__Exercise details__
Each line from the one containing "In cluster mode" through the final line of the data below must be repeated exactly.

_ _ _

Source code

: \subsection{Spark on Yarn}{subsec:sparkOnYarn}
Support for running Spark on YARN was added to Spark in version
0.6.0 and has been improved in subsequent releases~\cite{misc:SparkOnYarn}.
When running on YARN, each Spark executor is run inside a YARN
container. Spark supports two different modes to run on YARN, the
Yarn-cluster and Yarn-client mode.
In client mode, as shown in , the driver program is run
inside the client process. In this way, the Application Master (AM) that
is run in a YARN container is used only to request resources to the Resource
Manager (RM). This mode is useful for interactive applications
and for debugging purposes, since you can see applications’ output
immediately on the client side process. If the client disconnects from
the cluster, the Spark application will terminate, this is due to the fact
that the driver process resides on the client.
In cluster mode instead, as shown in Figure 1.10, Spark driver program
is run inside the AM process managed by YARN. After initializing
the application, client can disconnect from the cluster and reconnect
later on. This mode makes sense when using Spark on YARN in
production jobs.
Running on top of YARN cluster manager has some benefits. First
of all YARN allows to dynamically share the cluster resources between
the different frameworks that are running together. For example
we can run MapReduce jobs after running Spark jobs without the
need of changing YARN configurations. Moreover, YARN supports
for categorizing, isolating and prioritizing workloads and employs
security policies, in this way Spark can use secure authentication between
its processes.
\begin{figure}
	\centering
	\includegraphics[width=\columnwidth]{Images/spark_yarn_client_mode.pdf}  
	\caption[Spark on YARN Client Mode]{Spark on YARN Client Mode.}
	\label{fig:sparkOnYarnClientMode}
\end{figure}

_ _ _

__Your solution__
In cluster mode instead, as shown in Figure 1.10, Spark driver program
is run inside the AM process managed by YARN. After initializing
the application, client can disconnect from the cluster and reconnect
later on. This mode makes sense when using Spark on YARN in
production jobs.
Running on top of YARN cluster manager has some benefits. First
of all YARN allows to dynamically share the cluster resources between
the different frameworks that are running together. For example
we can run MapReduce jobs after running Spark jobs without the
need of changing YARN configurations. Moreover, YARN supports
for categorizing, isolating and prioritizing workloads and employs
security policies, in this way Spark can use secure authentication between
its processes.
\begin{figure}
	\centering
	\includegraphics[width=\columnwidth]{Images/spark_yarn_client_mode.pdf}  
	\caption[Spark on YARN Client Mode]{Spark on YARN Client Mode.}
	\label{fig:sparkOnYarnClientMode}
\end{figure}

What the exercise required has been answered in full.